» INSTRUCTIONS FOR THE TASK:
Which lines of the data hold the word "independent"? Copy all of them.
━━━ EXCERPTED DATA
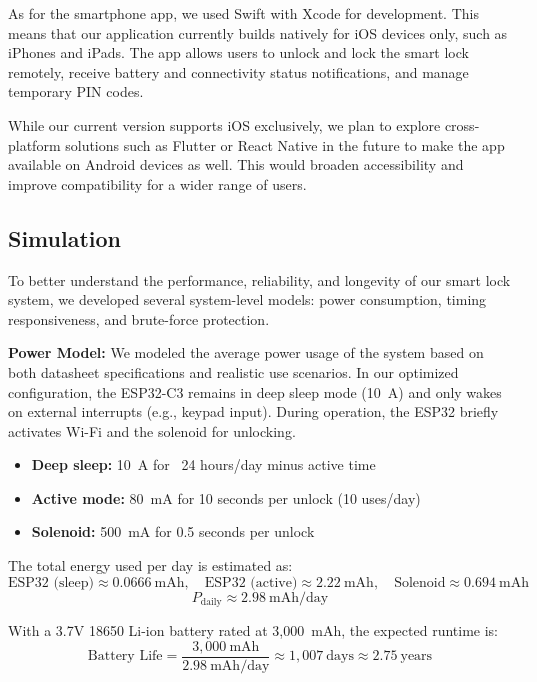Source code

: As for the smartphone app, we used Swift with Xcode for development. This means that our application currently builds natively for iOS devices only, such as iPhones and iPads. The app allows users to unlock and lock the smart lock remotely, receive battery and connectivity status notifications, and manage temporary PIN codes.

While our current version supports iOS exclusively, we plan to explore cross-platform solutions such as Flutter or React Native in the future to make the app available on Android devices as well. This would broaden accessibility and improve compatibility for a wider range of users.

\subsection{Simulation}

To better understand the performance, reliability, and longevity of our smart lock system, we developed several system-level models: power consumption, timing responsiveness, and brute-force protection.

\textbf{Power Model:}  
We modeled the average power usage of the system based on both datasheet specifications and realistic use scenarios. In our optimized configuration, the ESP32-C3 remains in deep sleep mode (10~\textmu A) and only wakes on external interrupts (e.g., keypad input). During operation, the ESP32 briefly activates Wi-Fi and the solenoid for unlocking.

\begin{itemize}
    \item \textbf{Deep sleep:} 10~\textmu A for ~24 hours/day minus active time
    \item \textbf{Active mode:} 80~mA for 10 seconds per unlock (10 uses/day)
    \item \textbf{Solenoid:} 500~mA for 0.5 seconds per unlock
\end{itemize}

The total energy used per day is estimated as:
\[
\text{ESP32 (sleep)} \approx 0.0666~\text{mAh}, \quad
\text{ESP32 (active)} \approx 2.22~\text{mAh}, \quad
\text{Solenoid} \approx 0.694~\text{mAh}
\]
\[
P_{\text{daily}} \approx 2.98~\text{mAh/day}
\]

With a 3.7V 18650 Li-ion battery rated at 3,000~mAh, the expected runtime is:
\[
\text{Battery Life} = \frac{3,000~\text{mAh}}{2.98~\text{mAh/day}} \approx 1,007~\text{days} \approx \boxed{2.75~\text{years}}
\]

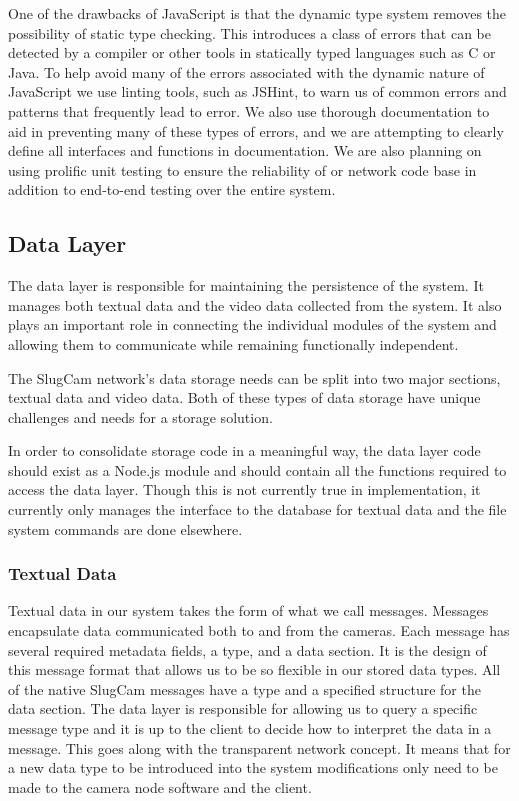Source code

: One of the drawbacks of JavaScript is that the dynamic type system removes the
possibility of static type checking. This introduces a class of errors that can
be detected by a compiler or other tools in statically typed languages such as C
or Java. To help avoid many of the errors associated with the dynamic nature of
JavaScript we use linting tools, such as JSHint, to warn us of common errors and
patterns that frequently lead to error. We also use thorough documentation to
aid in preventing many of these types of errors, and we are attempting to clearly
define all interfaces and functions in documentation.  We are also planning on
using prolific unit testing to ensure the reliability of or network code base in
addition to end-to-end testing over the entire system.

\subsection{Data Layer}

The data layer is responsible for maintaining the persistence of the system. It
manages both textual data and the video data collected from the system. It also
plays an important role in connecting the individual modules of the system and
allowing them to communicate while remaining functionally independent.

The SlugCam network's data storage needs can be split into two major sections,
textual data and video data. Both of these types of data storage have unique
challenges and needs for a storage solution.

In order to consolidate storage code in a meaningful way, the data layer code
should exist as a Node.js module and should contain all the functions required
to access the data layer. Though this is not currently true in implementation,
it currently only manages the interface to the database for textual data and the
file system commands are done elsewhere.

\subsubsection{Textual Data}

Textual data in our system takes the form of what we call messages. Messages
encapsulate data communicated both to and from the cameras. Each message has
several required metadata fields, a type, and a data section. It is the design
of this message format that allows us to be so flexible in our stored data
types. All of the native SlugCam messages have a type and a specified structure
for the data section. The data layer is responsible for allowing us to query a
specific message type and it is up to the client to decide how to interpret the
data in a message. This goes along with the transparent network concept. It
means that for a new data type to be introduced into the system modifications
only need to be made to the camera node software and the client.

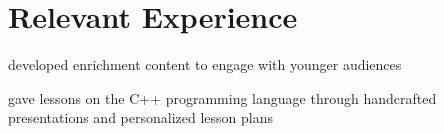 \section{Relevant Experience}

\vspace{\topsep} 
\begin{tightemize}
    \item developed enrichment content to engage with younger audiences 
    \item gave lessons on the C++ programming language through handcrafted presentations and personalized lesson plans
\end{tightemize}
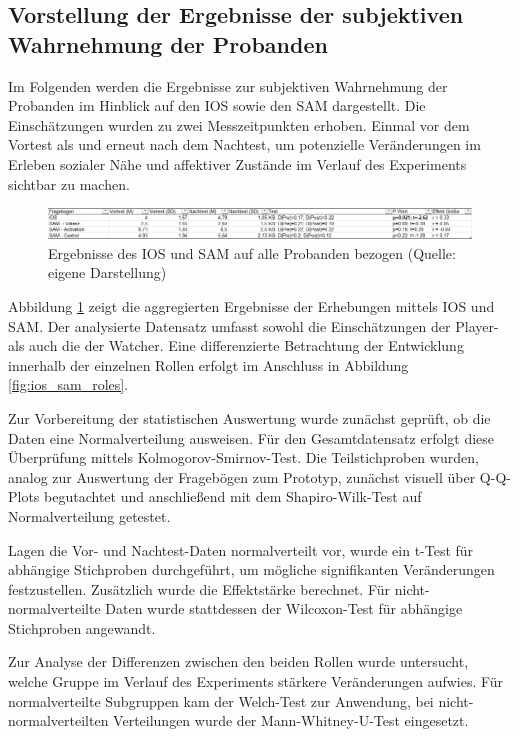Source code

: \subsection{Vorstellung der Ergebnisse der subjektiven Wahrnehmung der Probanden}

Im Folgenden werden die Ergebnisse zur subjektiven Wahrnehmung der Probanden im Hinblick auf den \ac{IOS} sowie den \ac{SAM} dargestellt. Die Einschätzungen wurden zu zwei Messzeitpunkten erhoben. Einmal vor dem Vortest als  und erneut nach dem Nachtest, um potenzielle Veränderungen im Erleben sozialer Nähe und affektiver Zustände im Verlauf des Experiments sichtbar zu machen.

\begin{figure}[ht]
\centering
\includegraphics[width=1\linewidth]{content/pictures/IOS_SAM_Overal.png}
\caption{Ergebnisse des \ac{IOS} und \ac{SAM} auf alle Probanden bezogen (Quelle: eigene Darstellung)}
\label{fig:ios_sam_overal}
\end{figure}

Abbildung \ref{fig:ios_sam_overal} zeigt die aggregierten Ergebnisse der Erhebungen mittels \ac{IOS} und \ac{SAM}. Der analysierte Datensatz umfasst sowohl die Einschätzungen der Player- als auch die der Watcher. Eine differenzierte Betrachtung der Entwicklung innerhalb der einzelnen Rollen erfolgt im Anschluss in Abbildung \ref{fig:ios_sam_roles}.

Zur Vorbereitung der statistischen Auswertung wurde zunächst geprüft, ob die Daten eine Normalverteilung ausweisen. Für den Gesamtdatensatz erfolgt diese Überprüfung mittels Kolmogorov-Smirnov-Test. Die Teilstichproben wurden, analog zur Auswertung der Fragebögen zum Prototyp, zunächst visuell über \ac{Q-Q}-Plots begutachtet und anschließend mit dem Shapiro-Wilk-Test auf Normalverteilung getestet.

Lagen die Vor- und Nachtest-Daten normalverteilt vor, wurde ein t-Test für abhängige Stichproben durchgeführt, um mögliche signifikanten Veränderungen festzustellen. Zusätzlich wurde die Effektstärke berechnet. Für nicht-normalverteilte Daten wurde stattdessen der Wilcoxon-Test für abhängige Stichproben angewandt.

Zur Analyse der Differenzen zwischen den beiden Rollen wurde untersucht, welche Gruppe im Verlauf des Experiments stärkere Veränderungen aufwies. Für normalverteilte Subgruppen kam der Welch-Test zur Anwendung, bei nicht-normalverteilten Verteilungen wurde der Mann-Whitney-U-Test eingesetzt.

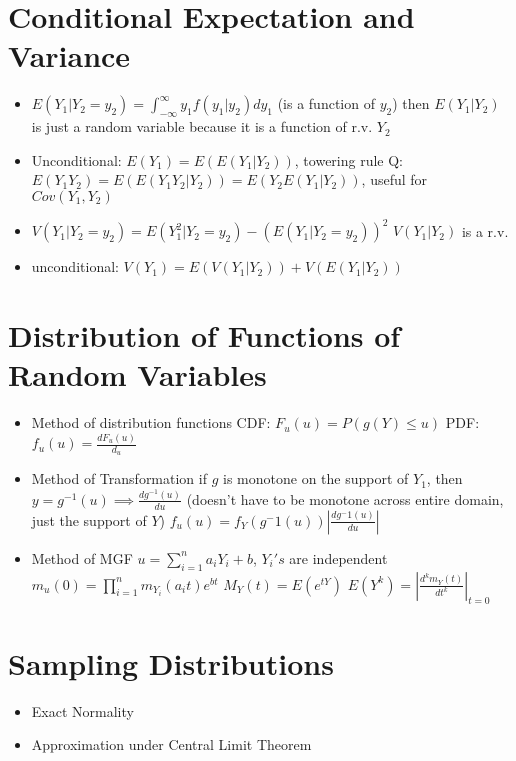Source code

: \documentclass{report}
\begin{document}
\section{Conditional Expectation and Variance}
\begin{itemize}
	\item $E(Y_1|Y_2 = y_2) = \int_{-\infty}^{\infty}y_1f(y_1|y_2)dy_1$ (is a function of $y_2$)
	\subitem then $E(Y_1|Y_2)$ is just a random variable because it is a function of r.v. $Y_2$
	\item Unconditional: $E(Y_1) = E(E(Y_1|Y_2))$, towering rule
	\subitem Q:$E(Y_1Y_2) = E(E(Y_1Y_2|Y_2)) = E(Y_2E(Y_1|Y_2))$, useful for $Cov(Y_1,Y_2)$
	\item $V(Y_1|Y_2 = y_2) = E(Y_1^2|Y_2 = y_2) - (E(Y_1|Y_2 = y_2))^2$
	\subitem $V(Y_1|Y_2)$ is a r.v.
	\item unconditional: $V(Y_1) = E(V(Y_1|Y_2)) + V(E(Y_1|Y_2))$
\end{itemize}
\section{Distribution of Functions of Random Variables}
\begin{itemize}
	\item Method of distribution functions 
	\subitem CDF: $F_u(u) = P(g(Y) \leq u)$
	\subitem PDF: $f_u(u) = \frac{dF_u(u)}{d_u}$
	\item Method of Transformation
	\subitem if $g$ is monotone on the support of $Y_1$, then $y = g^{-1}(u) \implies \frac{dg^{-1}(u)}{du}$ (doesn't have to be monotone across entire domain, just the support of $Y$)
	\subitem $f_u(u) = f_Y(g^-1(u))|\frac{dg^-1(u)}{du}|$
	\item Method of MGF
	\subitem $u = \sum_{i=1}^{n}a_iY_i + b$, $Y_i's$ are independent
	\subitem $m_u(0) = \prod_{i=1}^{n}m_{Y_{i}}(a_{i}t)e^{bt}$
	\subitem $M_Y(t) =E(e^{tY})$
	\subitem $E(Y^k) = |\frac{d^km_Y(t)}{dt^k}|_{t=0}$
\end{itemize}
\section{Sampling Distributions}
\begin{itemize}
	\item Exact Normality
	\item Approximation under Central Limit Theorem
\end{itemize}

\end{document}
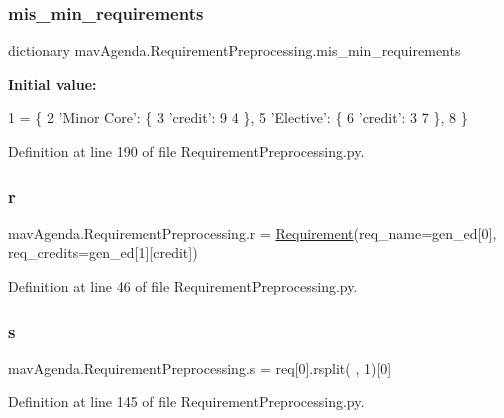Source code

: \subsubsection{\texorpdfstring{mis\+\_\+min\+\_\+requirements}{mis\_min\_requirements}}
{\footnotesize\ttfamily dictionary mav\+Agenda.\+Requirement\+Preprocessing.\+mis\+\_\+min\+\_\+requirements}

{\bfseries Initial value\+:}
\begin{DoxyCode}
1 =  \{
2     \textcolor{stringliteral}{'Minor Core'}: \{
3         \textcolor{stringliteral}{'credit'}: 9
4     \},
5     \textcolor{stringliteral}{'Elective'}: \{
6         \textcolor{stringliteral}{'credit'}: 3
7     \},
8 \}
\end{DoxyCode}


Definition at line 190 of file Requirement\+Preprocessing.\+py.

\mbox{\label{namespacemavAgenda_1_1RequirementPreprocessing_afd34b3418f5b1e45bb01e7abfe14429f}} 
\subsubsection{\texorpdfstring{r}{r}}
{\footnotesize\ttfamily mav\+Agenda.\+Requirement\+Preprocessing.\+r = \mbox{\hyperlink{classmavAgenda_1_1landing_1_1models_1_1Requirement}{Requirement}}(req\+\_\+name=gen\+\_\+ed\mbox{[}0\mbox{]}, req\+\_\+credits=gen\+\_\+ed\mbox{[}1\mbox{]}\mbox{[}\textquotesingle{}credit\textquotesingle{}\mbox{]})}



Definition at line 46 of file Requirement\+Preprocessing.\+py.

\mbox{\label{namespacemavAgenda_1_1RequirementPreprocessing_a8a823232792345a3486a1ce30c051626}} 
\subsubsection{\texorpdfstring{s}{s}}
{\footnotesize\ttfamily mav\+Agenda.\+Requirement\+Preprocessing.\+s = req\mbox{[}0\mbox{]}.rsplit(\textquotesingle{} \textquotesingle{}, 1)\mbox{[}0\mbox{]}}



Definition at line 145 of file Requirement\+Preprocessing.\+py.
━━━━━━
» ANSWER BOX:
allowing them to communicate while remaining functionally independent.
	\subitem $u = \sum_{i=1}^{n}a_iY_i + b$, $Y_i's$ are independent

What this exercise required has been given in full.